La muy zorra de Rosie… La creí, creí cada palabra que me dijo. Rosie no era de las que se andaba con rodeos; abría la boca y hablaba sin tapujos, a la cara, aunque doliera. Era uno de los motivos por los que la amaba. Tras vivir con una familia como la mía, alguien que no juega a intrigar resulta de lo más intrigante. De manera que cuando dijo «Juro que regresaré algún día» me lo creí durante veintidós años. Todo el tiempo que pasé durmiendo con la hermana del roquero apestoso, todo el tiempo en que salí con chicas batalladoras, guapas y temporales que se merecían a alguien mejor, todo el tiempo que estuve casado con Olivia y fingí pertenecer a Dalkey estuve esperando a que Rosie Daly traspusiera mi puerta.

– ¿Y ahora? -preguntó Kevin-. ¿Qué crees que ocurrirá después de hoy?

– No lo sé -respondí-. Sinceramente, no tengo ni puñetera idea de lo que le pasa a Rosie por la cabeza.

Kevin comentó en un murmullo:

– Shay cree que está muerta, ya lo sabes.
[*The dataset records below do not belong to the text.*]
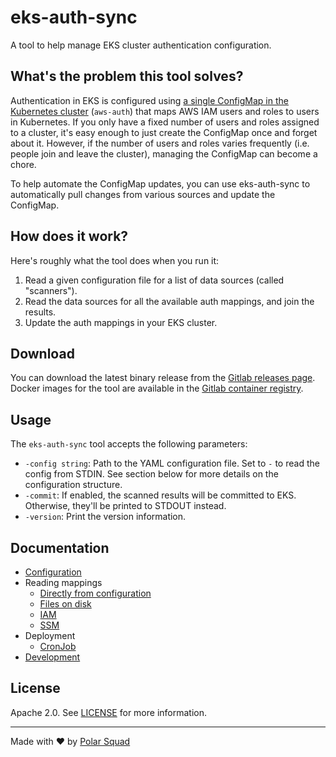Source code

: # eks-auth-sync

A tool to help manage EKS cluster authentication configuration.

## What's the problem this tool solves?

Authentication in EKS is configured using [a single ConfigMap in the Kubernetes cluster][aws-auth] (`aws-auth`) that maps AWS IAM users and roles to users in Kubernetes.
If you only have a fixed number of users and roles assigned to a cluster, it's easy enough to just create the ConfigMap once and forget about it.
However, if the number of users and roles varies frequently (i.e. people join and leave the cluster), managing the ConfigMap can become a chore.

To help automate the ConfigMap updates, you can use eks-auth-sync to automatically pull changes from various sources and update the ConfigMap.

[aws-auth]: https://docs.aws.amazon.com/eks/latest/userguide/add-user-role.html

## How does it work?

Here's roughly what the tool does when you run it:

1. Read a given configuration file for a list of data sources (called "scanners").
2. Read the data sources for all the available auth mappings, and join the results.
3. Update the auth mappings in your EKS cluster.

## Download

You can download the latest binary release from the [Gitlab releases page](https://gitlab.com/polarsquad/eks-auth-sync/-/releases).
Docker images for the tool are available in the [Gitlab container registry](https://gitlab.com/polarsquad/eks-auth-sync/container_registry).

## Usage

The `eks-auth-sync` tool accepts the following parameters:

* `-config string`:
  Path to the YAML configuration file.
  Set to `-` to read the config from STDIN.
  See section below for more details on the configuration structure. 
* `-commit`:
  If enabled, the scanned results will be committed to EKS.
  Otherwise, they'll be printed to STDOUT instead.
* `-version`:
  Print the version information.

## Documentation

* [Configuration](docs/configuration.md)
* Reading mappings
  * [Directly from configuration](docs/static.md)
  * [Files on disk](docs/file.md)
  * [IAM](docs/iam.md)
  * [SSM](docs/ssm.md)
* Deployment
  * [CronJob](docs/cronjob.md)
* [Development](docs/development.md)

## License

Apache 2.0. See [LICENSE](LICENSE) for more information.

---

Made with ❤️ by [Polar Squad](https://polarsquad.com/)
Y Jackie también.

– Sí -contesté-. Parece que eso es lo que piensan.

Lo escuché inspirar con fuerza, como si se estuviera preparando para decir algo. Al cabo de un instante soltó el aire.

– ¿Qué? -pregunté.

Sacudió la cabeza.

– ¿Qué, Kev?

– Nada.

Esperé.

– Sólo que… ¡Ay! No sé… -Se removió inquieto en la cama-. Shay se tomó fatal tu huida.
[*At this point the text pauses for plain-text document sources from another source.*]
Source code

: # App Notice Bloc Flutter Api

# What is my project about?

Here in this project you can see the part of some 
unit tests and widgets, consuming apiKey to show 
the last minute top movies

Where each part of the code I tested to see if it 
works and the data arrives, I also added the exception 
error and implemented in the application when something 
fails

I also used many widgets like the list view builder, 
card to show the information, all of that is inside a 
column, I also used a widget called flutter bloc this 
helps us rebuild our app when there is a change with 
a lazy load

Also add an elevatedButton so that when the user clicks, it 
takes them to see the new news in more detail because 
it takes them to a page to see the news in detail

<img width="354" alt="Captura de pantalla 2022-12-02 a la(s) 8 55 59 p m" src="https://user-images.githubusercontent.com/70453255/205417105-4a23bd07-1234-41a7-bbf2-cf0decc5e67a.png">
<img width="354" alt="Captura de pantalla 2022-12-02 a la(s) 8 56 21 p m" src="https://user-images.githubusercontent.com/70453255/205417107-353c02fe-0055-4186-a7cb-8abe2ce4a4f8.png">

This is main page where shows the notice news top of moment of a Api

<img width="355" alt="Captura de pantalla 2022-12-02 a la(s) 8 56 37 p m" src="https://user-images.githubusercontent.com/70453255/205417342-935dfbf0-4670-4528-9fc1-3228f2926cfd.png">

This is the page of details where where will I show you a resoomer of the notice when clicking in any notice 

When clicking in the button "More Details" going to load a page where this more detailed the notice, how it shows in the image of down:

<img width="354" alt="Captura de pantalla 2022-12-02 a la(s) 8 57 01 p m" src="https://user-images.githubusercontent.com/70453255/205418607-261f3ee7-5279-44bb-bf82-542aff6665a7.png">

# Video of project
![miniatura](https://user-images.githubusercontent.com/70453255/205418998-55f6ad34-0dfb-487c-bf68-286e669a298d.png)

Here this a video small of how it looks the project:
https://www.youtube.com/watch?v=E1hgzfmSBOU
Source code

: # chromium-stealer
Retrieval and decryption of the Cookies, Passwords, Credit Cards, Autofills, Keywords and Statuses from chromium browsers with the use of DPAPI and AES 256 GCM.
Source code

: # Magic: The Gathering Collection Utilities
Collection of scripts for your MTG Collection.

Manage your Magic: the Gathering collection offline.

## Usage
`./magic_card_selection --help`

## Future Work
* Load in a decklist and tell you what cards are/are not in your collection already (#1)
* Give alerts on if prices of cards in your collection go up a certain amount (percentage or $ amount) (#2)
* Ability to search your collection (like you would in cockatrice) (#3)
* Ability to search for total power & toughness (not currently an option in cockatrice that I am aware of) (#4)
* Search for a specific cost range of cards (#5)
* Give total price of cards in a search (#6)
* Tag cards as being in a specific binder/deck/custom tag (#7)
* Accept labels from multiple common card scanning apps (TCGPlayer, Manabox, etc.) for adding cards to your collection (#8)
– Pues ni que fuéramos amigos del alma…

– Ya sé que os peleabais todo el tiempo. Pero en el fondo… Me refiero a que seguís siendo hermanos, ¿sabes?
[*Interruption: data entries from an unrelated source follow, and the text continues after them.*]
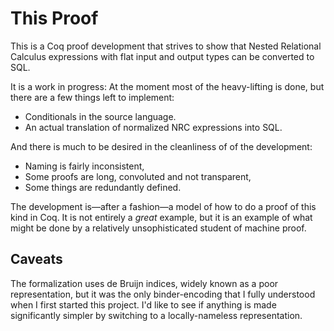 
# This Proof

This is a Coq proof development that strives to show that Nested
Relational Calculus expressions with flat input and output types can
be converted to SQL.

It is a work in progress: At the moment most of the heavy-lifting is
done, but there are a few things left to implement:

* Conditionals in the source language.
* An actual translation of normalized NRC expressions into SQL.

And there is much to be desired in the cleanliness of of the
development:

* Naming is fairly inconsistent,
* Some proofs are long, convoluted and not transparent,
* Some things are redundantly defined.

The development is&mdash;after a fashion&mdash;a model of how to do a proof of
this kind in Coq. It is not entirely a *great* example, but it is an
example of what might be done by a relatively unsophisticated student
of machine proof.

## Caveats

The formalization uses de Bruijn indices, widely known as a poor
representation, but it was the only binder-encoding that I fully understood
when I first started this project. I'd like to see if anything is made
significantly simpler by switching to a locally-nameless representation.
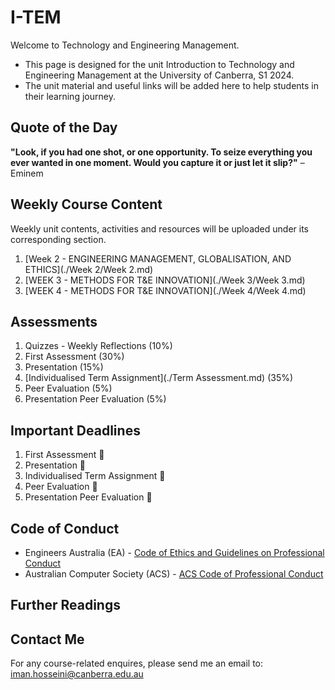 # I-TEM
Welcome to Technology and Engineering Management.
* This page is designed for the unit Introduction to Technology and Engineering Management at the University of Canberra, S1 2024.
* The unit material and useful links will be added here to help students in their learning journey.


## Quote of the Day
**"Look, if you had one shot, or one opportunity. To seize everything you ever wanted in one moment. Would you capture it or just let it slip?"** – Eminem

## Weekly Course Content
Weekly unit contents, activities and resources will be uploaded under its corresponding section.
1. [Week 2 - ENGINEERING MANAGEMENT, GLOBALISATION, AND ETHICS](./Week 2/Week 2.md)
2. [WEEK 3 - METHODS FOR T&E INNOVATION](./Week 3/Week 3.md)
3. [WEEK 4 - METHODS FOR T&E INNOVATION](./Week 4/Week 4.md)


## Assessments
1. Quizzes - Weekly Reflections (10%)
2. First Assessment (30%)
3. Presentation (15%)
4. [Individualised Term Assignment](./Term Assessment.md) (35%)
5. Peer Evaluation (5%)
6. Presentation Peer Evaluation (5%)


## Important Deadlines
1. First Assessment 🔲
2. Presentation 🔲
3. Individualised Term Assignment  🔲
4. Peer Evaluation  🔲
5. Presentation Peer Evaluation   🔲

## Code of Conduct
* Engineers Australia (EA) - [Code of Ethics and Guidelines on Professional Conduct](https://www.engineersaustralia.org.au/sites/default/files/2022-08/code-ethics-guidelines-professional-conduct-2022.pdf)
* Australian Computer Society (ACS) - [ACS Code of Professional Conduct](https://www.acs.org.au/content/dam/acs/rules-and-regulations/Code-of-Professional-Conduct_v2.1.pdf)

## Further Readings

## Contact Me
For any course-related enquires, please send me an email to: iman.hosseini@canberra.edu.au
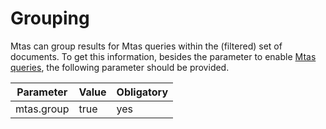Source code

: # Grouping

Mtas can group results for Mtas queries within the (filtered) set of documents. To get this information, besides the parameter to enable [Mtas queries](search_query.html), the following parameter should be provided.

| Parameter             | Value  | Obligatory  |
|-----------------------|--------|-------------|
| mtas.group            | true   | yes         |



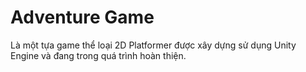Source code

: # Adventure Game
 
Là một tựa game thể loại 2D Platformer được xây dựng sử dụng Unity Engine và đang trong quá trình hoàn thiện.
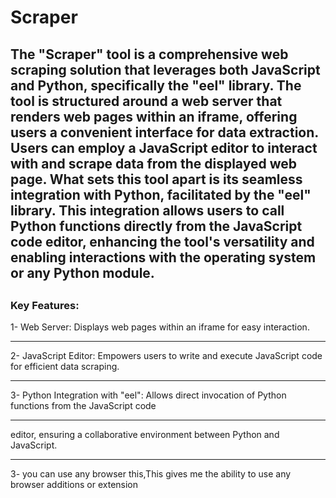 <h1>Scraper</h1>
<h2>The "Scraper" tool is a comprehensive web scraping solution that leverages both JavaScript and Python,
specifically the "eel" library. The tool is structured around a web server that renders web pages within an iframe, offering users a convenient interface for data extraction. Users can employ a JavaScript editor to interact with and scrape data from the displayed web page. What sets this tool apart is its seamless integration with Python, facilitated by the "eel" library. This integration allows users to call Python functions directly from the JavaScript code editor, enhancing the tool's versatility and enabling interactions with the operating system or any Python module.<h2></h2>

<h3>Key Features:</h3>

1- Web Server: Displays web pages within an iframe for easy interaction.<hr>
2- JavaScript Editor: Empowers users to write and execute JavaScript code for efficient data scraping.<hr>
3- Python Integration with "eel": Allows direct invocation of Python functions from the JavaScript code <hr>
 editor, ensuring a collaborative environment between Python and JavaScript.<hr>
3- you can use any browser this,This gives me the ability to use any browser additions or extension

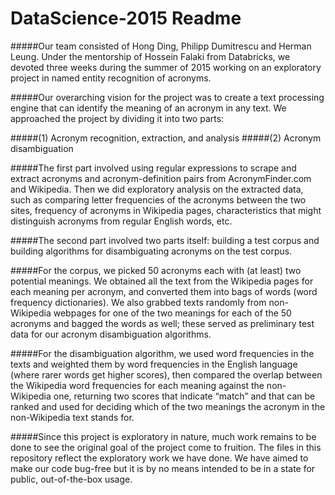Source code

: # DataScience-2015 Readme
#####Our team consisted of Hong Ding, Philipp Dumitrescu and Herman Leung. Under the mentorship of Hossein Falaki from Databricks, we devoted three weeks during the summer of 2015 working on an exploratory project in named entity recognition of acronyms.

#####Our overarching vision for the project was to create a text processing engine that can identify the meaning of an acronym in any text. We approached the project by dividing it into two parts: 

#####(1) Acronym recognition, extraction, and analysis
#####(2) Acronym disambiguation

#####The first part involved using regular expressions to scrape and extract acronyms and acronym-definition pairs from AcronymFinder.com and Wikipedia. Then we did exploratory analysis on the extracted data, such as comparing letter frequencies of the acronyms between the two sites, frequency of acronyms in Wikipedia pages, characteristics that might distinguish acronyms from regular English words, etc.

#####The second part involved two parts itself: building a test corpus and building algorithms for disambiguating acronyms on the test corpus.

#####For the corpus, we picked 50 acronyms each with (at least) two potential meanings. We obtained all the text from the Wikipedia pages for each meaning per acronym, and converted them into bags of words (word frequency dictionaries). We also grabbed texts randomly from non-Wikipedia webpages for one of the two meanings for each of the 50 acronyms and bagged the words as well; these served as preliminary test data for our acronym disambiguation algorithms.

#####For the disambiguation algorithm, we used word frequencies in the texts and weighted them by word frequencies in the English language (where rarer words get higher scores), then compared the overlap between the Wikipedia word frequencies for each meaning against the non-Wikipedia one, returning two scores that indicate “match” and that can be ranked and used for deciding which of the two meanings the acronym in the non-Wikipedia text stands for.

#####Since this project is exploratory in nature, much work remains to be done to see the original goal of the project come to fruition. The files in this repository reflect the exploratory work we have done. We have aimed to make our code bug-free but it is by no means intended to be in a state for public, out-of-the-box usage.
Aquello no sólo era una chorrada evidente (mi primer recuerdo es despertarme con Shay intentando meterme un lápiz en el oído), sino que Kevin estaba recurriendo a esa chorrada evidente para distraerme de lo que verdaderamente quería decir. Casi conseguí sacárselo; sigo preguntándome qué habría ocurrido de haberlo hecho. Pero antes de lograrlo, la puerta del vestíbulo se cerró con un clic, un sonido ligero y deliberado: Shay había entrado.

Kevin y yo yacimos en silencio, escuchando. Pasos cautelosos, una pausa breve en el descansillo, al otro lado de la puerta, y luego el ascenso por el siguiente tramo de escaleras; el clic de otra puerta y las tablas del suelo crujiendo sobre nuestras cabezas.

– Kev -dije.

Kevin se hizo el dormido. Al cabo de un rato su boca se abrió y empezó a resoplar.

Shay aún tardó un rato en dejar de moverse con sigilo por su piso. Cuando la casa quedó sumida en el silencio dejé transcurrir quince minutos, me senté con cuidado (Jesús, refulgiendo en aquel rincón, me lanzó una miradita con la que me insinuó que tenía calados a los de mi calaña) y miré por la ventana. Había empezado a llover. Todas las luces de Faithful Place estaban apagadas, salvo una que proyectaba vetas de color amarillo húmedo sobre los adoquines desde encima de mi cabeza.